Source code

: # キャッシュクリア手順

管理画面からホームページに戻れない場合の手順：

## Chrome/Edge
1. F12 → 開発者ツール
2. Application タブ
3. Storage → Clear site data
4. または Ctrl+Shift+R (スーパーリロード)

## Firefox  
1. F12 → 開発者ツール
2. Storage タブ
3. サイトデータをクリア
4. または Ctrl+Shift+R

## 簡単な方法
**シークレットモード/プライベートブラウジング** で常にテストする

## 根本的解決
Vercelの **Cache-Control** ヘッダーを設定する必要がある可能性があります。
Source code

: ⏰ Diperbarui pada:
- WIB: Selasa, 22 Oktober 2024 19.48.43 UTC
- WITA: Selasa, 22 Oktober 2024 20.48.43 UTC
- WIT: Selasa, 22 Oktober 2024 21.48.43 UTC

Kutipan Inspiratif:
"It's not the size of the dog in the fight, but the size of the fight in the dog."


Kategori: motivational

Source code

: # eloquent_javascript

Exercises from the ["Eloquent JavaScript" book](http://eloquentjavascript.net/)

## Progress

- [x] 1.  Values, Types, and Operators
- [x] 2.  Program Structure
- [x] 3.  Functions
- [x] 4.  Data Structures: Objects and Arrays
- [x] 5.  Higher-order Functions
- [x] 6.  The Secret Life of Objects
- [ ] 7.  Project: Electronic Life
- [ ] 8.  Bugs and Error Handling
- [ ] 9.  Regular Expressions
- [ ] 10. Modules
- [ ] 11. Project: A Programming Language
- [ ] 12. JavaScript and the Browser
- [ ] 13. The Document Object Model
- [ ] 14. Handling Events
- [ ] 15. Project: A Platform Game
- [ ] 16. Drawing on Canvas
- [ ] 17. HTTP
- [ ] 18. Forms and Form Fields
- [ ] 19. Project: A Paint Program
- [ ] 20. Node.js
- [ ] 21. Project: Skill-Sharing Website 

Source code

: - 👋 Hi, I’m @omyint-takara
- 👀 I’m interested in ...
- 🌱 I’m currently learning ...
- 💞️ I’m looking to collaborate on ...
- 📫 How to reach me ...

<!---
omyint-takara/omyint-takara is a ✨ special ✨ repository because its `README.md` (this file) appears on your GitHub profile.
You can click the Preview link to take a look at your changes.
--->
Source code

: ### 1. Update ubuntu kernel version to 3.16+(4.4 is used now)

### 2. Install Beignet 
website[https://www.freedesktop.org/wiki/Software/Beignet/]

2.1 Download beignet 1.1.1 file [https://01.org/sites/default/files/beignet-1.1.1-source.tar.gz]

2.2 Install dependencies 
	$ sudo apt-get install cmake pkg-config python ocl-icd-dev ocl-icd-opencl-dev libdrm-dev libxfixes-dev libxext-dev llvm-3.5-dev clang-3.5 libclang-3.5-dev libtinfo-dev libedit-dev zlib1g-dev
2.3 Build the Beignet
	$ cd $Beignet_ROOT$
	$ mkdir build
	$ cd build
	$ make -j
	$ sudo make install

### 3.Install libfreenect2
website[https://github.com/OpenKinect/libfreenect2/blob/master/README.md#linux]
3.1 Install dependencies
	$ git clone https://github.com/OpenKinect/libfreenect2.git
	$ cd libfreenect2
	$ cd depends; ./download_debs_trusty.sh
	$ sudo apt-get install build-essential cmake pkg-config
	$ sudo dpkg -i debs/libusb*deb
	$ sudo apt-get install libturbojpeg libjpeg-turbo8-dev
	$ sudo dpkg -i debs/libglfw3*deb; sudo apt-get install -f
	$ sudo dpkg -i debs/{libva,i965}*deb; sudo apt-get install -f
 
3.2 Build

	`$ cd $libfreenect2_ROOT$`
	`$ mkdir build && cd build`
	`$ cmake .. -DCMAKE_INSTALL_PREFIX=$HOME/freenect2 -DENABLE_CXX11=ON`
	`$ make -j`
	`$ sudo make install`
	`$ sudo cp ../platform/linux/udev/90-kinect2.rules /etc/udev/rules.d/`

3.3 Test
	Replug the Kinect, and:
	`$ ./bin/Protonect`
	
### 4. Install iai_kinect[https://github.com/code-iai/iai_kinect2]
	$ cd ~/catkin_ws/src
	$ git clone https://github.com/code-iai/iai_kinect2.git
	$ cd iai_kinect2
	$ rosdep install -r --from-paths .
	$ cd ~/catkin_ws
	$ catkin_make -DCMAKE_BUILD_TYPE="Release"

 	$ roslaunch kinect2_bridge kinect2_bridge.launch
◆ ◆ ◆
• [Action item]
Would you count the lines in the data that contain the word "Shift" and state only the number?

• [Task solution]
2